**Task requirements**
Your answer should be the exact lines of the data below from the one containing "или использовать функцию" through the one containing "Откройте http://localhost:3000, чтобы"; please include nothing else.

Saved data entries:
__________________________________________________

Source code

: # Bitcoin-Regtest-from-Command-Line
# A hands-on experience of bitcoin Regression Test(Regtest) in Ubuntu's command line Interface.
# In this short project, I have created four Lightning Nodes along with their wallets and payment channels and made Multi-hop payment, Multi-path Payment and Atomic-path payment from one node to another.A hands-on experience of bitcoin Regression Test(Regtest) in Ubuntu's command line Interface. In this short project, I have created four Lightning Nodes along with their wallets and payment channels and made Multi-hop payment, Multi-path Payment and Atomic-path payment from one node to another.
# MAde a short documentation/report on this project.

__________________________________________________

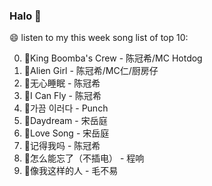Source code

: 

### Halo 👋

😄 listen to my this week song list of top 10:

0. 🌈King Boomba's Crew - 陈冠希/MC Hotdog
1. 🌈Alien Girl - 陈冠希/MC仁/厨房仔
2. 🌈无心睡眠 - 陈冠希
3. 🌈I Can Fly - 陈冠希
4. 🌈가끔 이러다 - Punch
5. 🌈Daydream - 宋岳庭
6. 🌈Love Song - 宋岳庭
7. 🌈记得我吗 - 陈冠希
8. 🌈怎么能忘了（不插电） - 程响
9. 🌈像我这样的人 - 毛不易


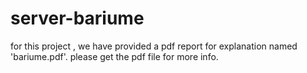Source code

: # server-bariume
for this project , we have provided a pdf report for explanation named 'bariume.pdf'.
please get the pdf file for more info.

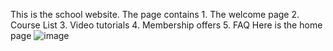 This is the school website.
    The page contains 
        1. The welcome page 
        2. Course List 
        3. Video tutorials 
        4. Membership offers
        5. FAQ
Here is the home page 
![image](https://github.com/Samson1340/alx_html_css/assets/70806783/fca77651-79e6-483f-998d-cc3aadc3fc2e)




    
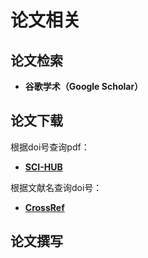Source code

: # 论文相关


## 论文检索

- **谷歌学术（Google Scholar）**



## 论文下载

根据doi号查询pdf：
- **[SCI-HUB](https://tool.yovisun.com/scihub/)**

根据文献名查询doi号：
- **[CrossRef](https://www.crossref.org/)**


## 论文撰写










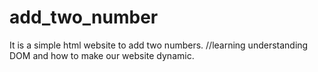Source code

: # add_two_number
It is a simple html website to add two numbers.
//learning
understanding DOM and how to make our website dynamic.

__________________________________________________

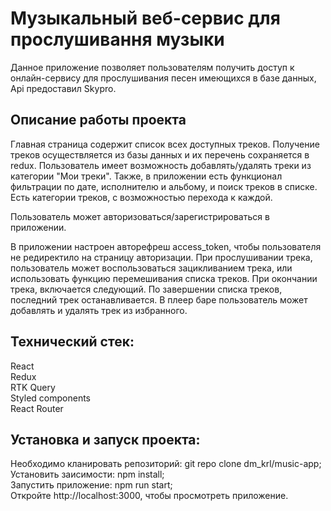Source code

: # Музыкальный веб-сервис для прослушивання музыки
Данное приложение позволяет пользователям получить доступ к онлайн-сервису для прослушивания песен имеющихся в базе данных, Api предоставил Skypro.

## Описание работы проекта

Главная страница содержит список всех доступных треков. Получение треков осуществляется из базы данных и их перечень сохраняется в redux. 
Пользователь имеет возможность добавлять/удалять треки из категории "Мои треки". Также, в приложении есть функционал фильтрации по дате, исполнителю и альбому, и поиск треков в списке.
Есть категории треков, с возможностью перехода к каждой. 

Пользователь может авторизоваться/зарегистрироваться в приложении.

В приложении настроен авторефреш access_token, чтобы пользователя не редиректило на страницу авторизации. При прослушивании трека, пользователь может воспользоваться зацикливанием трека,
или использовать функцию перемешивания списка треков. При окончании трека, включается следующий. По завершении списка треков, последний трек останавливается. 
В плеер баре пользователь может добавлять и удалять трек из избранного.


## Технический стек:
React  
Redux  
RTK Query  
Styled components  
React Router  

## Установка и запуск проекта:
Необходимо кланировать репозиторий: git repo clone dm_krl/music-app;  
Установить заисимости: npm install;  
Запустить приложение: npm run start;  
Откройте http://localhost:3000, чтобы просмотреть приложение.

__________________________________________________

**Exercise solution**
или использовать функцию перемешивания списка треков. При окончании трека, включается следующий. По завершении списка треков, последний трек останавливается. 
В плеер баре пользователь может добавлять и удалять трек из избранного.


## Технический стек:
React  
Redux  
RTK Query  
Styled components  
React Router  

## Установка и запуск проекта:
Необходимо кланировать репозиторий: git repo clone dm_krl/music-app;  
Установить заисимости: npm install;  
Запустить приложение: npm run start;  
Откройте http://localhost:3000, чтобы просмотреть приложение.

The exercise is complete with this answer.